Top of RECORD EXCERPTS
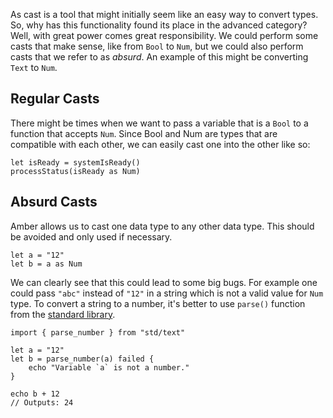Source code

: As cast is a tool that might initially seem like an easy way to convert types. So, why has this functionality found its place in the advanced category? Well, with great power comes great responsibility. We could perform some casts that make sense, like from `Bool` to `Num`, but we could also perform casts that we refer to as _absurd_. An example of this might be converting `Text` to `Num`.

## Regular Casts

There might be times when we want to pass a variable that is a `Bool` to a function that accepts `Num`. Since Bool and Num are types that are compatible with each other, we can easily cast one into the other like so:

```ab
let isReady = systemIsReady()
processStatus(isReady as Num)
```

## Absurd Casts

Amber allows us to cast one data type to any other data type. This should be avoided and only used if necessary.

```ab
let a = "12"
let b = a as Num
```

We can clearly see that this could lead to some big bugs. For example one could pass `"abc"` instead of `"12"` in a string which is not a valid value for `Num` type. To convert a string to a number, it's better to use `parse()` function from the [standard library]().

```ab
import { parse_number } from "std/text"

let a = "12"
let b = parse_number(a) failed {
    echo "Variable `a` is not a number."
}

echo b + 12
// Outputs: 24
```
Bottom of RECORD EXCERPTS
__EXERCISE DESCRIPTION__: Show a copy of each line from the records above in which the string "isReady" occurs.

__TASK OUTPUT__:
let isReady = systemIsReady()
processStatus(isReady as Num)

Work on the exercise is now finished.